What the exercise asks
Give again the line that contains "bashmkdir templates static", plus every line after it to the end of the records, unchanged.

○ ○ ○

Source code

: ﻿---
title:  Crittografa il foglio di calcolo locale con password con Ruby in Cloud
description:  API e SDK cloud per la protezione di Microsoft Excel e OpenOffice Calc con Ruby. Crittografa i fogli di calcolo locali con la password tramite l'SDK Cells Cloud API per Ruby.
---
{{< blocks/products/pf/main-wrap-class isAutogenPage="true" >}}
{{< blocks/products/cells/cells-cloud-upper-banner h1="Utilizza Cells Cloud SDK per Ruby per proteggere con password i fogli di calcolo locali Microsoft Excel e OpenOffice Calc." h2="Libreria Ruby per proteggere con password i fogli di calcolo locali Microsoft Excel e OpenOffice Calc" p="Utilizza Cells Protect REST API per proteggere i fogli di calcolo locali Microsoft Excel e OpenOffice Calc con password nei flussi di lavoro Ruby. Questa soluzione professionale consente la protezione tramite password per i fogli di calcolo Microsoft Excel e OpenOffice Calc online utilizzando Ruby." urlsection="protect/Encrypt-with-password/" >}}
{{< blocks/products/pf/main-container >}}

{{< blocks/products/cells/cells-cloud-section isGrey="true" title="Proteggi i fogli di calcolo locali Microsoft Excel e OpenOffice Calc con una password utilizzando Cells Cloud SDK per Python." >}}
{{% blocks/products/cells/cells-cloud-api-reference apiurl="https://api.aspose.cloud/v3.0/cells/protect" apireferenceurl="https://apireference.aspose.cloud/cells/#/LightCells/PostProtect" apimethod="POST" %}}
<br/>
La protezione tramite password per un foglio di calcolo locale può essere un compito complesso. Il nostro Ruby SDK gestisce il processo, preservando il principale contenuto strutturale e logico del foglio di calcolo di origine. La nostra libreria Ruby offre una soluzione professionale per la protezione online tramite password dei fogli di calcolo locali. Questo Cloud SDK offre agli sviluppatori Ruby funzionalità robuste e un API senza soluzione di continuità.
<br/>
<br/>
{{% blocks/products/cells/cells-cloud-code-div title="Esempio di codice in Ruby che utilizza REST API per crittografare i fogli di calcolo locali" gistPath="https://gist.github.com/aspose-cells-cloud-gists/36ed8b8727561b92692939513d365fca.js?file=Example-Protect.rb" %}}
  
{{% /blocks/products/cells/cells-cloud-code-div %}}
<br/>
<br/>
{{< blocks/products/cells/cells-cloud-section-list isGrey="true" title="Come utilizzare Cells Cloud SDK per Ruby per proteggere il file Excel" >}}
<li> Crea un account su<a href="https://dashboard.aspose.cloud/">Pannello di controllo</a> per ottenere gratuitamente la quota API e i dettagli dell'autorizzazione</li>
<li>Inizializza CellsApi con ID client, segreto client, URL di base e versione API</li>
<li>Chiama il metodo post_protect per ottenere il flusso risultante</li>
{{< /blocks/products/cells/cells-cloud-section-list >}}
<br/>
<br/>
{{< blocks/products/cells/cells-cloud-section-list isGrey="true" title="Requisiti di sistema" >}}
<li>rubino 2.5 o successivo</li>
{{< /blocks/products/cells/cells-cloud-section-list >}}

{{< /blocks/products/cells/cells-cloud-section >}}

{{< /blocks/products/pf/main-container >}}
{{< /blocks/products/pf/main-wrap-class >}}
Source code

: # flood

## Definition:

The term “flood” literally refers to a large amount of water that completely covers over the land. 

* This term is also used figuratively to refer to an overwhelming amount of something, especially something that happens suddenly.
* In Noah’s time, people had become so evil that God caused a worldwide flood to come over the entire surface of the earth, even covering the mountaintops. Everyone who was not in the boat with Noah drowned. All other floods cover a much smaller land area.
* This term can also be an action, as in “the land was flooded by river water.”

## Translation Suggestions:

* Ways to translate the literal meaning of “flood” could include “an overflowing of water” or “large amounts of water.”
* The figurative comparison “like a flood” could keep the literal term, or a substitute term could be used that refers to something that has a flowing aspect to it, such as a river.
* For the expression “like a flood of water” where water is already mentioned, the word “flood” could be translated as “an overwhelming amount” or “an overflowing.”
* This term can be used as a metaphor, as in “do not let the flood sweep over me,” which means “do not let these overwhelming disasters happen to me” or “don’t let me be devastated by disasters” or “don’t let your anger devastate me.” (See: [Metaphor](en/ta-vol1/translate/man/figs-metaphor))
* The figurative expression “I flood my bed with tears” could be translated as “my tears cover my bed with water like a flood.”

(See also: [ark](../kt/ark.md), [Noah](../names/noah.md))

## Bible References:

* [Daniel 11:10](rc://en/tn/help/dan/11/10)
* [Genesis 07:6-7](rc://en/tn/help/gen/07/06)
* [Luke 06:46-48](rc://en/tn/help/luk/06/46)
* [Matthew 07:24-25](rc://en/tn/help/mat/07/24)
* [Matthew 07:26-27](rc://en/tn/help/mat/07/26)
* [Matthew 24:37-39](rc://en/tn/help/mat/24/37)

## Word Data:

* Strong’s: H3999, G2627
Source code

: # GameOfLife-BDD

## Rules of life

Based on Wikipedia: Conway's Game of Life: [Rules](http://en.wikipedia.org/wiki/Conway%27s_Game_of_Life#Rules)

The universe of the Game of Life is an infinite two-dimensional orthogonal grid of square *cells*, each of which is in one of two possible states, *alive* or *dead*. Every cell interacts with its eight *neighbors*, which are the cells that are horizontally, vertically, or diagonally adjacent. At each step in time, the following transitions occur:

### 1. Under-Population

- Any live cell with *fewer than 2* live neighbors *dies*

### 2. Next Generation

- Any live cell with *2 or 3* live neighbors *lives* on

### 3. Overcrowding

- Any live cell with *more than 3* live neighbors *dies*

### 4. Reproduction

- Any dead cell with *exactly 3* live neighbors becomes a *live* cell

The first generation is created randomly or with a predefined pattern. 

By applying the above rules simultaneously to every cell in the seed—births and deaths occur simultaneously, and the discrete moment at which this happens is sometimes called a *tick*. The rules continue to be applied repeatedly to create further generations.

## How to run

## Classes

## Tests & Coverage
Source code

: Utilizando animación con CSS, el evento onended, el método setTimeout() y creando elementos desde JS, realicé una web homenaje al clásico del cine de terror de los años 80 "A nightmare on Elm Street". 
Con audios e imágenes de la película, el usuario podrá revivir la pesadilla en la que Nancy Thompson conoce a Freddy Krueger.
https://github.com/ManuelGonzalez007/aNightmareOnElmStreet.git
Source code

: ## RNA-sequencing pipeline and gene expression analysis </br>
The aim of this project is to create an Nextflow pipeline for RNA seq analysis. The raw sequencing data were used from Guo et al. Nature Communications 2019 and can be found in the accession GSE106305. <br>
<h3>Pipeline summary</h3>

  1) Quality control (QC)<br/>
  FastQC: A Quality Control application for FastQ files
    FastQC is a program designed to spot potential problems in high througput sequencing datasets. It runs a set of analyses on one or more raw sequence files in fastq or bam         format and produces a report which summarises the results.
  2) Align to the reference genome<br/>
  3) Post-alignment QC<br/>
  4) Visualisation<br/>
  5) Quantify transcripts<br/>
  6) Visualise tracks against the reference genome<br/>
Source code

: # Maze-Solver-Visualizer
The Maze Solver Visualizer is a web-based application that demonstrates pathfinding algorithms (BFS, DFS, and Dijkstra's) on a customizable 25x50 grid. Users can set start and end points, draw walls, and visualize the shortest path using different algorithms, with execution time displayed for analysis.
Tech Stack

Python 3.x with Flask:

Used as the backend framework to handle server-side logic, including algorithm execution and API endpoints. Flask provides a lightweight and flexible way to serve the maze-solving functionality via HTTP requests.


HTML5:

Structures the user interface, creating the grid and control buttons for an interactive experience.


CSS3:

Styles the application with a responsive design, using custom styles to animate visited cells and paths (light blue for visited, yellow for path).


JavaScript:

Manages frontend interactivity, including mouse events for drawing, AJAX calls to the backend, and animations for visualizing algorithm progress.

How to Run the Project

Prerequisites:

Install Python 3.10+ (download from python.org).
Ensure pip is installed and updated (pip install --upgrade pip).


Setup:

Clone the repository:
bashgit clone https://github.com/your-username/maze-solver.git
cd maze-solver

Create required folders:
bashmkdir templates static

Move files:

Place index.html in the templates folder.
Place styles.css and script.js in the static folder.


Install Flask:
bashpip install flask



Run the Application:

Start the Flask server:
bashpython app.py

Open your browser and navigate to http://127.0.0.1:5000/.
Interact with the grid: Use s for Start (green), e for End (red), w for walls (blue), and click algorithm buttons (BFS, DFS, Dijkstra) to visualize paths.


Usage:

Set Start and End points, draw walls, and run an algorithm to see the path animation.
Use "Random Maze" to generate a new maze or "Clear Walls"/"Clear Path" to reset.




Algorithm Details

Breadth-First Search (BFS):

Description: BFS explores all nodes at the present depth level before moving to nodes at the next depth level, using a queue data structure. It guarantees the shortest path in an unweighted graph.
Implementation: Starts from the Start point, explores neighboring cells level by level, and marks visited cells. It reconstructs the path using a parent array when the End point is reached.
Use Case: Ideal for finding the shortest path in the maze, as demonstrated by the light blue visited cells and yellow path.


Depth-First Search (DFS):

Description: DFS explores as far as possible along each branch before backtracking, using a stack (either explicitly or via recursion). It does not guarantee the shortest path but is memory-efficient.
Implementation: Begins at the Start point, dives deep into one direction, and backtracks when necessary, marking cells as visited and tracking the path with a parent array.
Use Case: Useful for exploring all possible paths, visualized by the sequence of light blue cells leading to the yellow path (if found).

○ ○ ○

Exercise answer
bashmkdir templates static

Move files:

Place index.html in the templates folder.
Place styles.css and script.js in the static folder.


Install Flask:
bashpip install flask



Run the Application:

Start the Flask server:
bashpython app.py

Open your browser and navigate to http://127.0.0.1:5000/.
Interact with the grid: Use s for Start (green), e for End (red), w for walls (blue), and click algorithm buttons (BFS, DFS, Dijkstra) to visualize paths.


Usage:

Set Start and End points, draw walls, and run an algorithm to see the path animation.
Use "Random Maze" to generate a new maze or "Clear Walls"/"Clear Path" to reset.




Algorithm Details

Breadth-First Search (BFS):

Description: BFS explores all nodes at the present depth level before moving to nodes at the next depth level, using a queue data structure. It guarantees the shortest path in an unweighted graph.
Implementation: Starts from the Start point, explores neighboring cells level by level, and marks visited cells. It reconstructs the path using a parent array when the End point is reached.
Use Case: Ideal for finding the shortest path in the maze, as demonstrated by the light blue visited cells and yellow path.


Depth-First Search (DFS):

Description: DFS explores as far as possible along each branch before backtracking, using a stack (either explicitly or via recursion). It does not guarantee the shortest path but is memory-efficient.
Implementation: Begins at the Start point, dives deep into one direction, and backtracks when necessary, marking cells as visited and tracking the path with a parent array.
Use Case: Useful for exploring all possible paths, visualized by the sequence of light blue cells leading to the yellow path (if found).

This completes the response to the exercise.